There is a chance that the changes in cat posture are associated with anticipatory postural adjustments before a voluntary head rotation, which means the postural changes precede the movement onset rather than respond to perturbation (Massion, 1984). However, it has been demonstrated that anticipatory postural adjustments associated with voluntary movements were attenuated or absent when the posture was unstable as well as when it was very stable (Aruin, Forrest & Latash, 1998). In addition, at the early phase of the left head turn, most of the lesioned cats did show similarities with the intact cats, and then their right forelimbs would generate a greater thrust that was able to push the whole body to the left side and lead to falling (Stapley et al., 2006). These explanations would support the point from another perspective that it is the voluntary head movements that result in kinetic changes of cats rather than anticipatory postural adjustments.
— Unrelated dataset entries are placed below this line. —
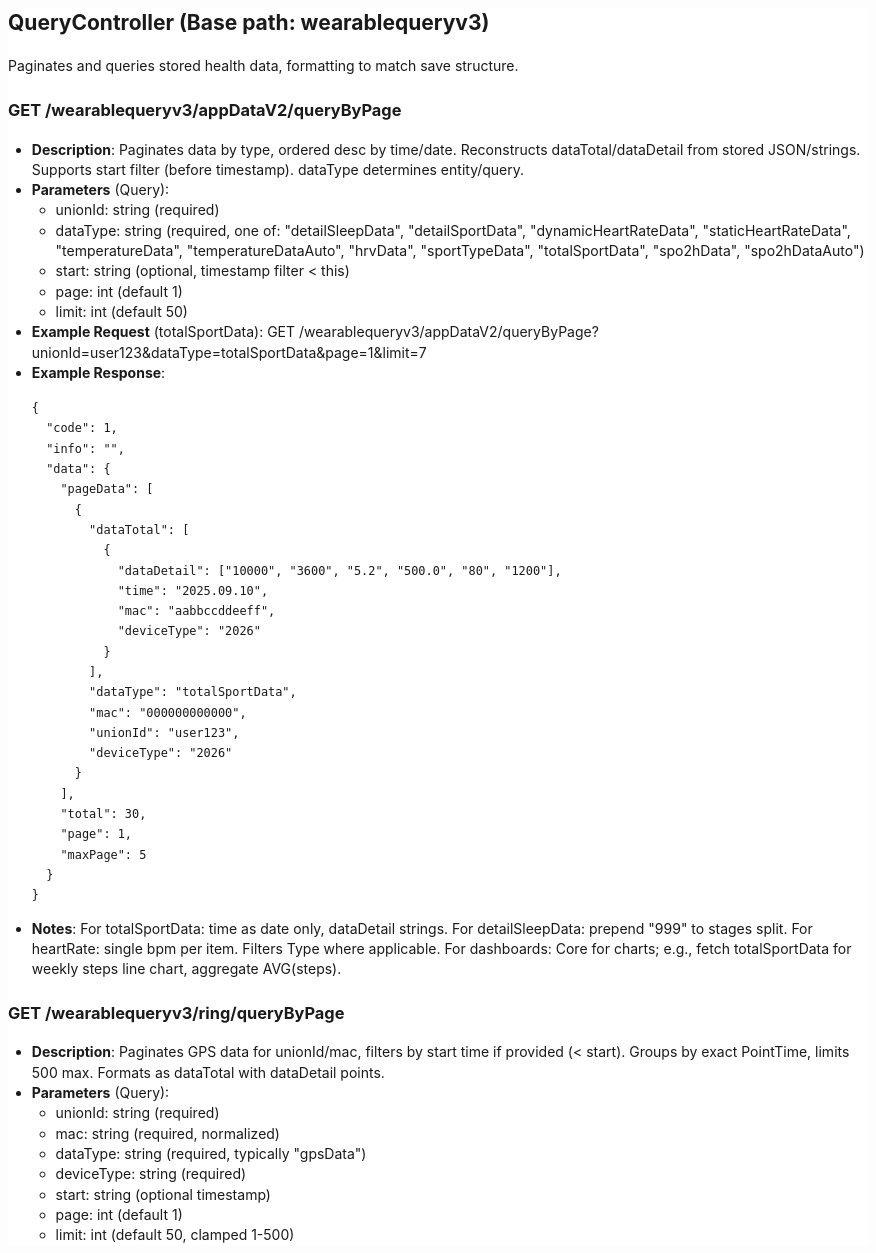 ## QueryController (Base path: wearablequeryv3)
Paginates and queries stored health data, formatting to match save structure.

### GET /wearablequeryv3/appDataV2/queryByPage
- **Description**: Paginates data by type, ordered desc by time/date. Reconstructs dataTotal/dataDetail from stored JSON/strings. Supports start filter (before timestamp). dataType determines entity/query.
- **Parameters** (Query):
  - unionId: string (required)
  - dataType: string (required, one of: "detailSleepData", "detailSportData", "dynamicHeartRateData", "staticHeartRateData", "temperatureData", "temperatureDataAuto", "hrvData", "sportTypeData", "totalSportData", "spo2hData", "spo2hDataAuto")
  - start: string (optional, timestamp filter < this)
  - page: int (default 1)
  - limit: int (default 50)
- **Example Request** (totalSportData): GET /wearablequeryv3/appDataV2/queryByPage?unionId=user123&dataType=totalSportData&page=1&limit=7
- **Example Response**:
  ```
  {
    "code": 1,
    "info": "",
    "data": {
      "pageData": [
        {
          "dataTotal": [
            {
              "dataDetail": ["10000", "3600", "5.2", "500.0", "80", "1200"],
              "time": "2025.09.10",
              "mac": "aabbccddeeff",
              "deviceType": "2026"
            }
          ],
          "dataType": "totalSportData",
          "mac": "000000000000",
          "unionId": "user123",
          "deviceType": "2026"
        }
      ],
      "total": 30,
      "page": 1,
      "maxPage": 5
    }
  }
  ```
- **Notes**: For totalSportData: time as date only, dataDetail strings. For detailSleepData: prepend "999" to stages split. For heartRate: single bpm per item. Filters Type where applicable. For dashboards: Core for charts; e.g., fetch totalSportData for weekly steps line chart, aggregate AVG(steps).

### GET /wearablequeryv3/ring/queryByPage
- **Description**: Paginates GPS data for unionId/mac, filters by start time if provided (< start). Groups by exact PointTime, limits 500 max. Formats as dataTotal with dataDetail points.
- **Parameters** (Query):
  - unionId: string (required)
  - mac: string (required, normalized)
  - dataType: string (required, typically "gpsData")
  - deviceType: string (required)
  - start: string (optional timestamp)
  - page: int (default 1)
  - limit: int (default 50, clamped 1-500)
After bilateral vestibular removal, cats would lose balance and fall to their ipsilateral side when performing voluntary head movements during standing or locomotion (Inglis & Macpherson, 1995; Marchand, Amblard & Cremieux, 1988; Thomson et al., 1991). We think that the loss of vestibular afferent inputs disrupts the postural control system, such that lesioned cats cannot balance the force loaded on the right forelimbs to correctly adjust the trunk position. Furthermore, when the lesioned cats turn their head left, the lack of vestibular afferent information may also misdirect the nervous system by making it wrongly perceive that the trunk is leaning to the right side, which would improperly activate the postural control system and then lead to falling (Stapley et al., 2006).
One potential limitation of this study should be noted. We only used the kinetic parameters to examine whether there are some effects of voluntary head movements on postural balance. However, it would be much clearer if we further investigated the electromyographic activities of cat’s limbs as this could outline show the pattern that these limb muscles follow during lateral head turns.
This study compared the kinetic parameters of the standing cats between the left, right and neutral positions of the head during voluntary head movements. Based on the findings of this study, it was demonstrated that lateral head movements would activate the postural adjustment system to maintain balance during these movements. However, further research studies to explore the internal mechanism of this change are much needed.